Tribulations - Ch. 20

Without really thinking what she was doing, Joyce poured herself a glass of iced tea, stared at the brown liquid for a moment, then poured it back into the pitcher. Tea wasn't what she wanted. All it would do was keep her awake, and she didn't think she could stand another sleepless night.

She found a wineglass in the still-unemptied lower rack of the dishwasher, and served herself a glass of cold Chardonnay instead. The bottle had been a gift from a grateful client, a far better wine than she could usually afford. She sipped, the crisp, slightly tart flavor reminding her of apples and lemons, just the ticket for a summer night.

She didn't like to think about when she'd started to drink alone. It wasn't a recent thing, by any means, and she didn't really believe she had a problem--but that was what everyone said, wasn't it? Joyce sipped again, wishing she could pretend that she wasn't alone, that Buffy was upstairs, maybe doing her nails or gossiping with Willow, anywhere but in a foreign country, with that man, that man who'd stolen Buffy right from under her nose...

Joyce missed her strange, bright, moody, beloved daughter so badly that the need to see her would sometimes strike like a physical pain. Buffy wasn't anything she'd wanted, or expected--but she was everything Joyce loved, and though she might have wished her daughter to be different, she couldn't imagine her any other way than as she was. Sometimes Joyce thought she'd give up an entire lifetime of hopes and dreams, merely to hold her daughter in her arms again.

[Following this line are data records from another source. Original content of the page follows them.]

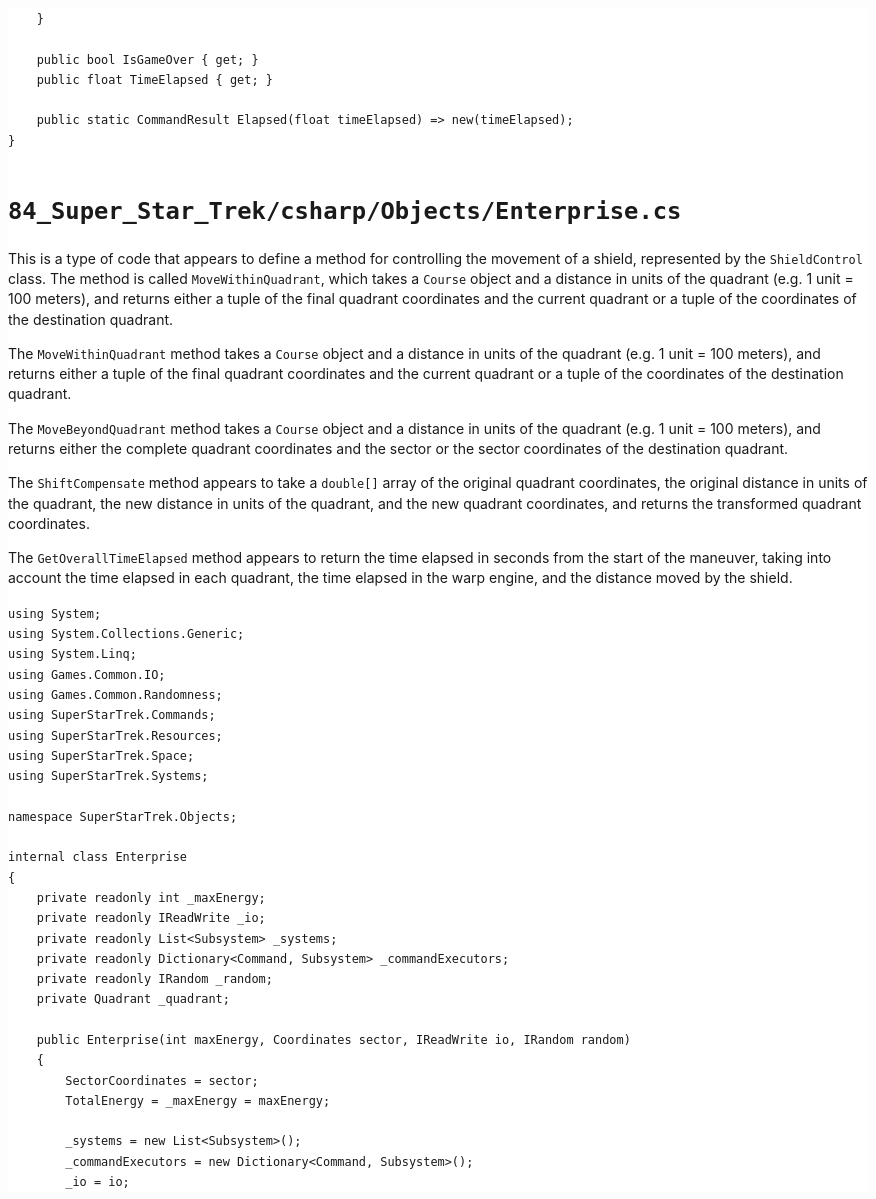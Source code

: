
 ```
    }

    public bool IsGameOver { get; }
    public float TimeElapsed { get; }

    public static CommandResult Elapsed(float timeElapsed) => new(timeElapsed);
}

```

# `84_Super_Star_Trek/csharp/Objects/Enterprise.cs`

This is a type of code that appears to define a method for controlling the movement of a shield, represented by the `ShieldControl` class. The method is called `MoveWithinQuadrant`, which takes a `Course` object and a distance in units of the quadrant (e.g. 1 unit = 100 meters), and returns either a tuple of the final quadrant coordinates and the current quadrant or a tuple of the coordinates of the destination quadrant.

The `MoveWithinQuadrant` method takes a `Course` object and a distance in units of the quadrant (e.g. 1 unit = 100 meters), and returns either a tuple of the final quadrant coordinates and the current quadrant or a tuple of the coordinates of the destination quadrant.

The `MoveBeyondQuadrant` method takes a `Course` object and a distance in units of the quadrant (e.g. 1 unit = 100 meters), and returns either the complete quadrant coordinates and the sector or the sector coordinates of the destination quadrant.

The `ShiftCompensate` method appears to take a `double[]` array of the original quadrant coordinates, the original distance in units of the quadrant, the new distance in units of the quadrant, and the new quadrant coordinates, and returns the transformed quadrant coordinates.

The `GetOverallTimeElapsed` method appears to return the time elapsed in seconds from the start of the maneuver, taking into account the time elapsed in each quadrant, the time elapsed in the warp engine, and the distance moved by the shield.


```
using System;
using System.Collections.Generic;
using System.Linq;
using Games.Common.IO;
using Games.Common.Randomness;
using SuperStarTrek.Commands;
using SuperStarTrek.Resources;
using SuperStarTrek.Space;
using SuperStarTrek.Systems;

namespace SuperStarTrek.Objects;

internal class Enterprise
{
    private readonly int _maxEnergy;
    private readonly IReadWrite _io;
    private readonly List<Subsystem> _systems;
    private readonly Dictionary<Command, Subsystem> _commandExecutors;
    private readonly IRandom _random;
    private Quadrant _quadrant;

    public Enterprise(int maxEnergy, Coordinates sector, IReadWrite io, IRandom random)
    {
        SectorCoordinates = sector;
        TotalEnergy = _maxEnergy = maxEnergy;

        _systems = new List<Subsystem>();
        _commandExecutors = new Dictionary<Command, Subsystem>();
        _io = io;
```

Joyce looked at her briefcase and slide-case sprawling against one another on the kitchen counter, and tried to decide whether to move them. Why bother? No one was going to come over. No one was going to see. It would be yet another evening drinking white wine and eating microwaved popcorn while she watched some hokey old movie on AMC. The story of her life: watching impossible romances pass her by.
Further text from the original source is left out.